5 min read Chapter 40 of 66

Progressive Delivery with Argo Rollouts

Progressive delivery is canary deployments with automated decision-making. Instead of a human watching dashboards and deciding when to promote, analysis templates query metrics and make the decision programmatically. If metrics are good, promote. If metrics are bad, rollback. No human in the loop.

Argo Rollouts is a Kubernetes controller that replaces the built-in Deployment controller with a Rollout controller that supports canary, blue-green, and experiment strategies with integrated analysis.

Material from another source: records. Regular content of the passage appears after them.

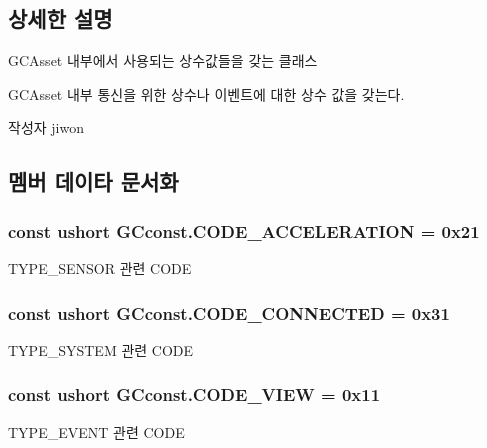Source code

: \subsection{상세한 설명}
G\+C\+Asset 내부에서 사용되는 상수값들을 갖는 클래스

G\+C\+Asset 내부 통신을 위한 상수나 이벤트에 대한 상수 값을 갖는다. \begin{DoxyAuthor}{작성자}
jiwon 
\end{DoxyAuthor}


\subsection{멤버 데이타 문서화}
\hypertarget{class_g_cconst_a84fdd379bbb0355e8d1abec0338c7305}{}
\subsubsection[{C\+O\+D\+E\+\_\+\+A\+C\+C\+E\+L\+E\+R\+A\+T\+I\+O\+N}]{\setlength{\rightskip}{0pt plus 5cm}const ushort G\+Cconst.\+C\+O\+D\+E\+\_\+\+A\+C\+C\+E\+L\+E\+R\+A\+T\+I\+O\+N = 0x21}\label{class_g_cconst_a84fdd379bbb0355e8d1abec0338c7305}
T\+Y\+P\+E\+\_\+\+S\+E\+N\+S\+O\+R 관련 C\+O\+D\+E \hypertarget{class_g_cconst_a03588045b902424b55b70524bd81a7d0}{}
\subsubsection[{C\+O\+D\+E\+\_\+\+C\+O\+N\+N\+E\+C\+T\+E\+D}]{\setlength{\rightskip}{0pt plus 5cm}const ushort G\+Cconst.\+C\+O\+D\+E\+\_\+\+C\+O\+N\+N\+E\+C\+T\+E\+D = 0x31}\label{class_g_cconst_a03588045b902424b55b70524bd81a7d0}
T\+Y\+P\+E\+\_\+\+S\+Y\+S\+T\+E\+M 관련 C\+O\+D\+E \hypertarget{class_g_cconst_a33241116bb534c10ba1a5400547a74b0}{}
\subsubsection[{C\+O\+D\+E\+\_\+\+V\+I\+E\+W}]{\setlength{\rightskip}{0pt plus 5cm}const ushort G\+Cconst.\+C\+O\+D\+E\+\_\+\+V\+I\+E\+W = 0x11}\label{class_g_cconst_a33241116bb534c10ba1a5400547a74b0}
T\+Y\+P\+E\+\_\+\+E\+V\+E\+N\+T 관련 C\+O\+D\+E \hypertarget{class_g_cconst_a13a353e3da52e3a0454487664c360dab}{}

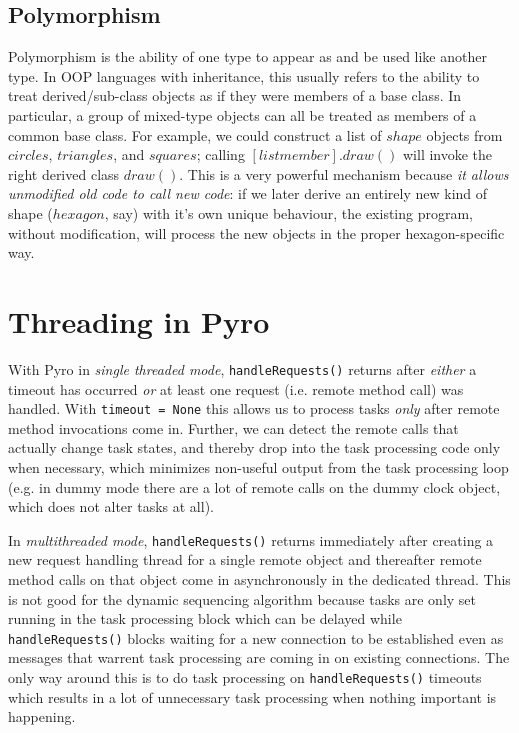 \documentclass[11pt,a4paper]{article}
\begin{document}
\subsection{Polymorphism}

Polymorphism is the ability of one type to appear as and be used like
another type.  In OOP languages with inheritance, this usually refers to
the ability to treat derived/sub-class objects as if they were members
of a base class.  In particular, a group of mixed-type objects can all
be treated as members of a common base class. For example, we could
construct a list of $shape$ objects from $circles$, $triangles$, and
$squares$; calling $[list member].draw()$ will invoke the right derived
class $draw()$. This is a very powerful mechanism because {\em it allows
unmodified old code to call new code}: if we later derive an entirely
new kind of shape ($hexagon$, say) with it's own unique behaviour, the
existing program, without modification, will process the new objects in
the proper hexagon-specific way.


\section{Threading in Pyro} \label{pyro-appendix}

With Pyro in {\em single threaded mode}, \verb#handleRequests()# returns
after {\em either} a timeout has occurred {\em or} at least one request
(i.e.  remote method call) was handled. With \verb#timeout = None# this
allows us to process tasks {\em only} after remote method invocations
come in.  Further, we can detect the remote calls that actually change
task states, and thereby drop into the task processing code only when
necessary, which minimizes non-useful output from the task processing
loop (e.g. in dummy mode there are a lot of remote calls on the dummy
clock object, which does not alter tasks at all). 

In {\em multithreaded mode}, \verb#handleRequests()# returns immediately
after creating a new request handling thread for a single remote object
and thereafter remote method calls on that object come in asynchronously
in the dedicated thread. This is not good for the dynamic sequencing
algorithm because tasks are only set running in the task processing
block which can be delayed while \verb#handleRequests()# blocks waiting
for a new connection to be established even as messages that warrent
task processing are coming in on existing connections. The only way
around this is to do task processing on \verb#handleRequests()# timeouts
which results in a lot of unnecessary task processing when nothing
important is happening.
\end{document}

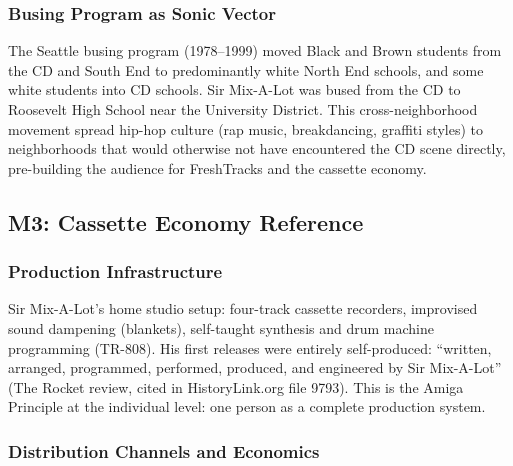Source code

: \documentclass[11pt,letterpaper]{article}
\begin{document}
\subsubsection{Busing Program as Sonic Vector}

The Seattle busing program (1978--1999) moved Black and Brown students from the CD and South End to predominantly white North End schools, and some white students into CD schools. Sir Mix-A-Lot was bused from the CD to Roosevelt High School near the University District. This cross-neighborhood movement spread hip-hop culture (rap music, breakdancing, graffiti styles) to neighborhoods that would otherwise not have encountered the CD scene directly, pre-building the audience for FreshTracks and the cassette economy.

\subsection{M3: Cassette Economy Reference}

\subsubsection{Production Infrastructure}

Sir Mix-A-Lot's home studio setup: four-track cassette recorders, improvised sound dampening (blankets), self-taught synthesis and drum machine programming (TR-808). His first releases were entirely self-produced: ``written, arranged, programmed, performed, produced, and engineered by Sir Mix-A-Lot'' (The Rocket review, cited in HistoryLink.org file 9793). This is the Amiga Principle at the individual level: one person as a complete production system.

\subsubsection{Distribution Channels and Economics}
\end{document}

Argo Rollouts progressive delivery timeline

The Failure

The team implemented canary deployments with manual observation. The process:

  1. Deploy canary (5% traffic)
  2. Engineer watches Grafana for 10 minutes
  3. Engineer increases to 25% traffic
  4. Engineer watches Grafana for 10 minutes
  5. Engineer promotes to 100%

The process took 30 minutes of an engineer’s focused attention. On Friday afternoons, the engineer watched for 5 minutes instead of 10. On one Friday, the canary had a gradual memory leak that only became visible after 15 minutes. The engineer promoted at 5 minutes. Production OOM-killed after 2 hours.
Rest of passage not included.